Decline of Saudi Oil Imports Shows U.S. Shale Production is Crucial for Energy Security

Oil imports from Saudi Arabia into the United States have hit their lowest levels in decades, providing further evidence of the importance of the shale revolution to American’s energy security.

For the week ending Nov. 1, data from the Energy Information Administration show that the United States imported just 177,000 barrels of oil per day from Saudi Arabia. That is the lowest weekly total of the entire decade, according to the data available back to 2010.

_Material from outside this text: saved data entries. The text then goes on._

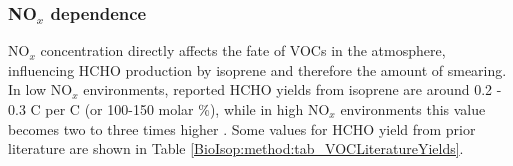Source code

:       
      
    
      
      
    \subsubsection{NO$_x$ dependence}
    
      NO$_x$ concentration directly affects the fate of VOCs in the atmosphere, influencing HCHO production by isoprene and therefore the amount of smearing.
      In low NO$_x$ environments, reported HCHO yields from isoprene are around 0.2 - 0.3 C per C (or 100-150 molar \%), while in high NO$_x$ environments this value becomes two to three times higher \parencite{Palmer2003, Wolfe2016}.
      Some values for HCHO yield from prior literature are shown in Table \ref{BioIsop:method:tab_VOCLiteratureYields}.
      
      
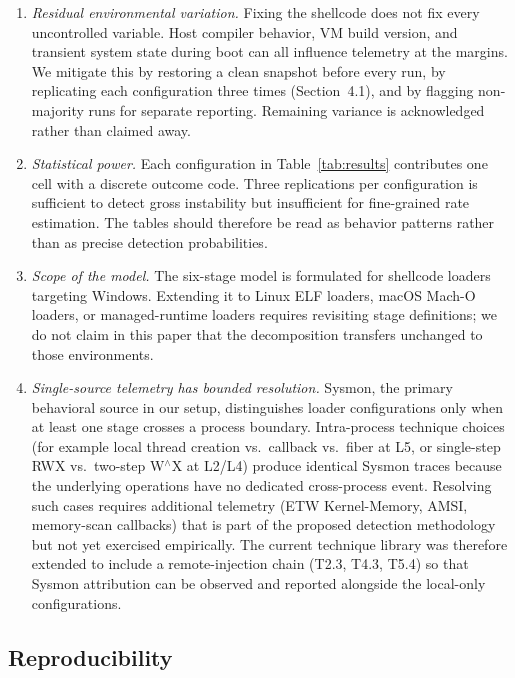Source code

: \begin{enumerate}[leftmargin=*, itemsep=2pt]
    \item \textit{Residual environmental variation.}
    Fixing the shellcode does not fix every uncontrolled variable.
    Host compiler behavior, VM build version, and transient system state during boot can all influence telemetry at the margins.
    We mitigate this by restoring a clean snapshot before every run, by replicating each configuration three times (Section~4.1), and by flagging non-majority runs for separate reporting.
    Remaining variance is acknowledged rather than claimed away.

    \item \textit{Statistical power.}
    Each configuration in Table~\ref{tab:results} contributes one cell with a discrete outcome code.
    Three replications per configuration is sufficient to detect gross instability but insufficient for fine-grained rate estimation.
    The tables should therefore be read as behavior patterns rather than as precise detection probabilities.

    \item \textit{Scope of the model.}
    The six-stage model is formulated for shellcode loaders targeting Windows.
    Extending it to Linux ELF loaders, macOS Mach-O loaders, or managed-runtime loaders requires revisiting stage definitions; we do not claim in this paper that the decomposition transfers unchanged to those environments.

    \item \textit{Single-source telemetry has bounded resolution.}
    Sysmon, the primary behavioral source in our setup, distinguishes loader configurations only when at least one stage crosses a process boundary.
    Intra-process technique choices (for example local thread creation vs.\ callback vs.\ fiber at L5, or single-step RWX vs.\ two-step W$^{\wedge}$X at L2/L4) produce identical Sysmon traces because the underlying operations have no dedicated cross-process event.
    Resolving such cases requires additional telemetry (ETW Kernel-Memory, AMSI, memory-scan callbacks) that is part of the proposed detection methodology but not yet exercised empirically.
    The current technique library was therefore extended to include a remote-injection chain (T2.3, T4.3, T5.4) so that Sysmon attribution can be observed and reported alongside the local-only configurations.
\end{enumerate}

\subsection{Reproducibility}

The drop has happened quickly and coincided with huge gains in U.S. production and exports driven by shale development. As recently as 2014, the United States was importing more than 2 million barrels per day from Saudi Arabia – more than 11 times today’s level.

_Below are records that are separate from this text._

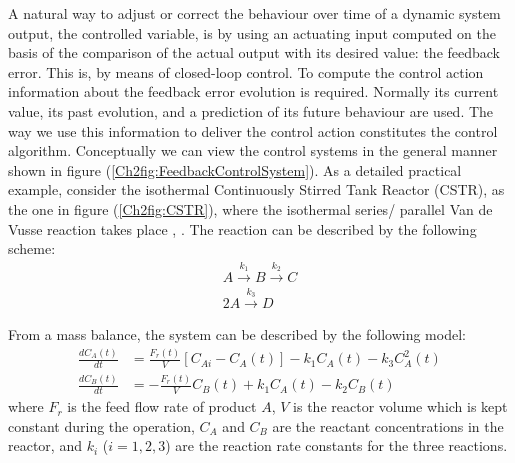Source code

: A natural way to adjust or correct the behaviour over time of a dynamic system output, the controlled variable, is by using an actuating input computed on the basis of the comparison of the actual output with its desired value: the feedback error. This is, by means of closed-loop control. To compute the control action information about the feedback error evolution is required. Normally its current value, its past evolution, and a prediction of its future behaviour are used. The way we use this information to deliver the control action constitutes the control algorithm. Conceptually we can view the control systems in the general manner shown in figure (\ref{Ch2fig:FeedbackControlSystem}). As a detailed  practical example, consider the isothermal Continuously Stirred Tank Reactor (CSTR), as the one in figure (\ref{Ch2fig:CSTR}), where the isothermal series/ parallel Van de Vusse reaction takes place \citep{arrietaETFA2008}, \citep{VandeVusse2} . The reaction can be described by the following scheme:
%
\begin{align}
    A \overset{k_1}{\longrightarrow} B \overset{k_2}{\longrightarrow}C\\
    2 A \overset{k_3}{\longrightarrow} D \nonumber
\end{align}
%

From a mass balance, the system can be described by the following model:
%
\begin{align}
    \frac{dC_A(t)}{dt} & = \frac{F_r(t)}{V} \left[C_{Ai}-C_A(t)\right] - k_1 C_A(t) - k_3 C^2_A(t) \nonumber \\
    \frac{dC_B(t)}{dt} & = -\frac{F_r(t)}{V} C_B(t)+ k_1 C_A(t) - k_2 C_B(t)
    \label{Ch2eq:system3}
\end{align}
%
where $F_r$ is the feed flow rate of product $A$, $V$ is the reactor volume which is kept constant during the operation, $C_A$ and $C_B$ are the reactant concentrations in the reactor, and $k_i$ ($i=1,2,3$) are the reaction rate constants for the three reactions.

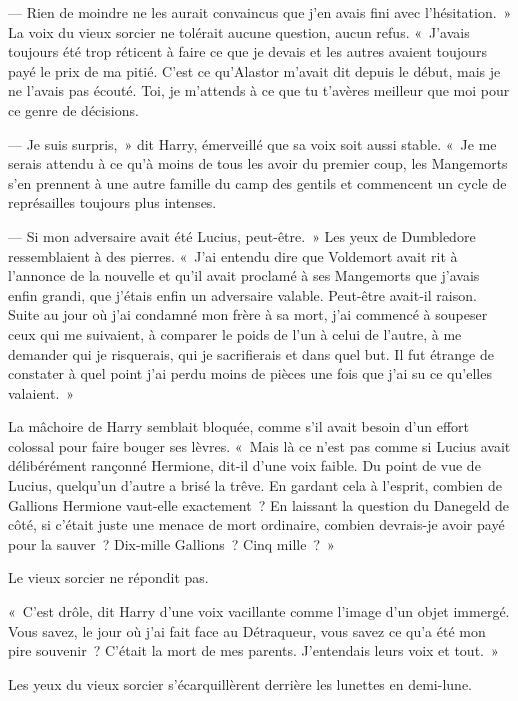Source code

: --- Rien de moindre ne les aurait convaincus que j'en avais fini avec l'hésitation.~» La voix du vieux sorcier ne tolérait aucune question, aucun refus. «~J'avais toujours été trop réticent à faire ce que je devais et les autres avaient toujours payé le prix de ma pitié. C'est ce qu'Alastor m'avait dit depuis le début, mais je ne l'avais pas écouté. Toi, je m'attends à ce que tu t'avères meilleur que moi pour ce genre de décisions.

--- Je suis surpris,~» dit Harry, émerveillé que sa voix soit aussi stable. «~Je me serais attendu à ce qu'à moins de tous les avoir du premier coup, les Mangemorts s'en prennent à une autre famille du camp des gentils et commencent un cycle de représailles toujours plus intenses.

--- Si mon adversaire avait été Lucius, peut-être.~» Les yeux de Dumbledore ressemblaient à des pierres. «~J'ai entendu dire que Voldemort avait rit à l'annonce de la nouvelle et qu'il avait proclamé à ses Mangemorts que j'avais enfin grandi, que j'étais enfin un adversaire valable. Peut-être avait-il raison. Suite au jour où j'ai condamné mon frère à sa mort, j'ai commencé à soupeser ceux qui me suivaient, à comparer le poids de l'un à celui de l'autre, à me demander qui je risquerais, qui je sacrifierais et dans quel but. Il fut étrange de constater à quel point j'ai perdu moins de pièces une fois que j'ai su ce qu'elles valaient.~»

La mâchoire de Harry semblait bloquée, comme s'il avait besoin d'un effort colossal pour faire bouger ses lèvres. «~Mais là ce n'est pas comme si Lucius avait délibérément rançonné Hermione, dit-il d'une voix faible. Du point de vue de Lucius, quelqu'un d'autre a brisé la trêve. En gardant cela à l'esprit, combien de Gallions Hermione vaut-elle exactement~? En laissant la question du Danegeld de côté, si c'était juste une menace de mort ordinaire, combien devrais-je avoir payé pour la sauver~? Dix-mille Gallions~? Cinq mille~?~»

Le vieux sorcier ne répondit pas.

«~C'est drôle, dit Harry d'une voix vacillante comme l'image d'un objet immergé. Vous savez, le jour où j'ai fait face au Détraqueur, vous savez ce qu'a été mon pire souvenir~? C'était la mort de mes parents. J'entendais leurs voix et tout.~»

Les yeux du vieux sorcier s'écarquillèrent derrière les lunettes en demi-lune.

A further look back shows a long-term downward trend in Saudi imports. In August 2019, the United States averaged 461,000 barrels of oil imported per day. The last time imports were that low for a month was March 1987 when it was only 430,000 barrels per day.

In the years since the late 1980s, the United States often imported large amounts of oil from Saudi Arabia including more than 2 million barrels per day in May of both 1991 and 2003.

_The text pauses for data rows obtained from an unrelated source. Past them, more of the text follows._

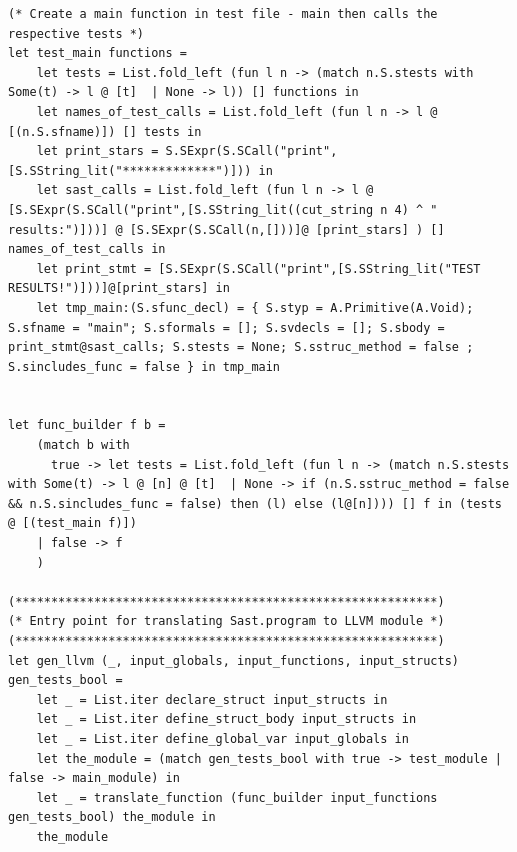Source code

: \documentclass{article}
\begin{document}
\begin{lstlisting}
(* Create a main function in test file - main then calls the respective tests *)
let test_main functions = 
	let tests = List.fold_left (fun l n -> (match n.S.stests with Some(t) -> l @ [t]  | None -> l)) [] functions in 
	let names_of_test_calls = List.fold_left (fun l n -> l @ [(n.S.sfname)]) [] tests in
	let print_stars = S.SExpr(S.SCall("print", [S.SString_lit("*************")])) in 
	let sast_calls = List.fold_left (fun l n -> l @ [S.SExpr(S.SCall("print",[S.SString_lit((cut_string n 4) ^ " results:")]))] @ [S.SExpr(S.SCall(n,[]))]@ [print_stars] ) [] names_of_test_calls in
	let print_stmt = [S.SExpr(S.SCall("print",[S.SString_lit("TEST RESULTS!")]))]@[print_stars] in 
	let tmp_main:(S.sfunc_decl) = { S.styp = A.Primitive(A.Void); S.sfname = "main"; S.sformals = []; S.svdecls = []; S.sbody = print_stmt@sast_calls; S.stests = None; S.sstruc_method = false ; S.sincludes_func = false } in tmp_main


let func_builder f b = 
	(match b with 
	  true -> let tests = List.fold_left (fun l n -> (match n.S.stests with Some(t) -> l @ [n] @ [t]  | None -> if (n.S.sstruc_method = false && n.S.sincludes_func = false) then (l) else (l@[n]))) [] f in (tests @ [(test_main f)]) 
	| false -> f
	)

(***********************************************************)
(* Entry point for translating Sast.program to LLVM module *)
(***********************************************************)
let gen_llvm (_, input_globals, input_functions, input_structs) gen_tests_bool = 
	let _ = List.iter declare_struct input_structs in
	let _ = List.iter define_struct_body input_structs in
	let _ = List.iter define_global_var input_globals in
	let the_module = (match gen_tests_bool with true -> test_module | false -> main_module) in
	let _ = translate_function (func_builder input_functions gen_tests_bool) the_module in
	the_module

\end{lstlisting}

\newpage
\end{document}
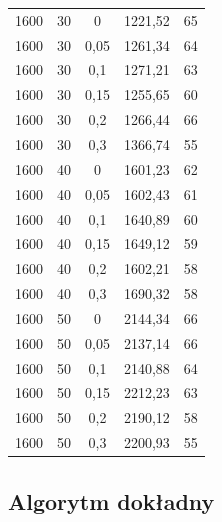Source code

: \documentclass{article}
\begin{document}
\begin{longtable}{c|c|c|c|c}
1600   & 30   & 0     & 1221,52 & 65    \\
1600   & 30   & 0,05  & 1261,34 & 64    \\
1600   & 30   & 0,1   & 1271,21 & 63    \\
1600   & 30   & 0,15  & 1255,65 & 60    \\
1600   & 30   & 0,2   & 1266,44 & 66    \\
1600   & 30   & 0,3   & 1366,74 & 55    \\
1600   & 40   & 0     & 1601,23 & 62    \\
1600   & 40   & 0,05  & 1602,43 & 61    \\
1600   & 40   & 0,1   & 1640,89 & 60    \\
1600   & 40   & 0,15  & 1649,12 & 59    \\
1600   & 40   & 0,2   & 1602,21 & 58    \\
1600   & 40   & 0,3   & 1690,32 & 58    \\
1600   & 50   & 0     & 2144,34 & 66    \\
1600   & 50   & 0,05  & 2137,14 & 66    \\
1600   & 50   & 0,1   & 2140,88 & 64    \\
1600   & 50   & 0,15  & 2212,23 & 63    \\
1600   & 50   & 0,2   & 2190,12 & 58    \\
1600   & 50   & 0,3   & 2200,93 & 55   
\end{longtable}

\subsection{Algorytm dokładny}
\end{document}

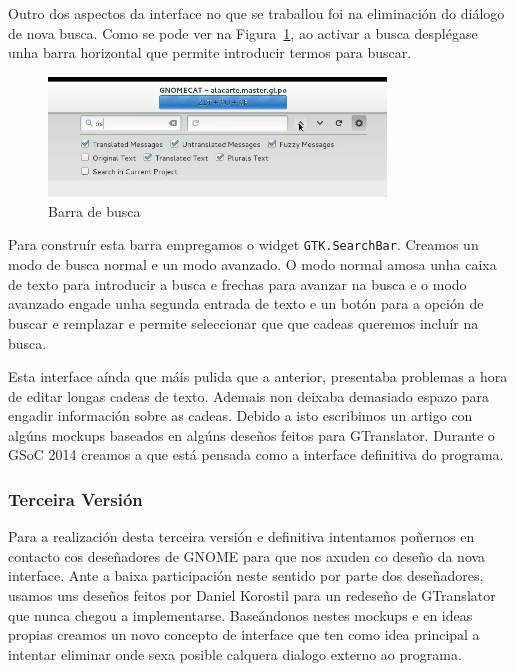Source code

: Outro dos aspectos da interface no que se traballou foi na eliminación do diálogo de nova busca. Como se pode ver na Figura~\ref{fig:ui:v2:search}, ao activar a busca desplégase unha barra horizontal que permite introducir termos para buscar.

\begin{figure}[h!]
  \centering
    \includegraphics[width=0.8\textwidth]{img/curso2014_it2_search.png}
    \caption{Barra de busca}
    \label{fig:ui:v2:search}
\end{figure}

Para construír esta barra empregamos o widget \lstinline{GTK.SearchBar}. Creamos un modo de busca normal e un modo avanzado. O modo normal amosa unha caixa de texto para introducir a busca e frechas para avanzar na busca e o modo avanzado engade unha segunda entrada de texto e un botón para a opción de buscar e remplazar e permite seleccionar que que cadeas queremos incluír na busca.

Esta interface aínda que máis pulida que a anterior, presentaba problemas a hora de editar longas cadeas de texto. Ademais non deixaba demasiado espazo para engadir información sobre as cadeas. Debido a isto escribimos un artigo con algúns mockups baseados en algúns deseños feitos para GTranslator. Durante o GSoC 2014 creamos a que está pensada como a interface definitiva do programa.

\subsubsection{Terceira Versión}
Para a realización desta terceira versión e definitiva intentamos poñernos en contacto cos deseñadores de GNOME para que nos axuden co deseño da nova interface. Ante a baixa participación neste sentido por parte dos deseñadores, usamos uns deseños feitos por Daniel Korostil para un redeseño de GTranslator que nunca chegou a implementarse. Baseándonos nestes mockups e en ideas propias creamos un novo concepto de interface que ten como idea principal a intentar eliminar onde sexa posible calquera dialogo externo ao programa.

But those imports have fallen sharply since the American shale revolution took off in the mid-2000s. The United States has turned into a global energy superpower that has left behind a past of relying on Saudi Arabia and other nations for imports.

Benefits of Made-in-America Energy

The decline shows how the United States can increasingly rely on its own energy supplies to meet demand both at home and abroad.

This presents a golden opportunity. Importing oil from foreign countries exposes the United States and allies to supply chain disruptions that might come from trade conflicts, extreme weather events, political whims and wars.

Thanks to the shale revolution, oil and natural gas production continues to hit new highs and provide the United States with increased energy security. According to EIA, oil production hit a record of 12.3 million barrels per day in August. Natural gas production also hit a new high at 111 million cubic feet per day.

Shale has allowed America to eclipse both Russia and Saudi Arabia as the world’s top oil producer.

This growing production has not only strengthened America’s national security but boosted the economy through exports of these energy resources around the world. The United States is becoming the world’s leader in oil exports and LNG exports and that’s good news for American diplomacy.

There are also massive environmental benefits to the growing American energy sector because U.S. producers have higher standards than other nations and are utilizing constantly improving technology.

A recent International Energy Agency report found that natural gas replacing traditional fuel sources for electricity generation could prevent 1.2 billion tons of carbon emissions. The United States is also leading the globe in reducing emissions thanks to natural gas, representing 50 percent more U.S. emissions reductions than wind or solar combined since 2005.


It’s clear that oil imports from Saudi Arabia have been declining for years and it should keep trending downward if pro-energy policies are kept in place. That’s good news for the U.S. economy, energy security, and American foreign policy and a testament to American operators who have powered the shale revolution.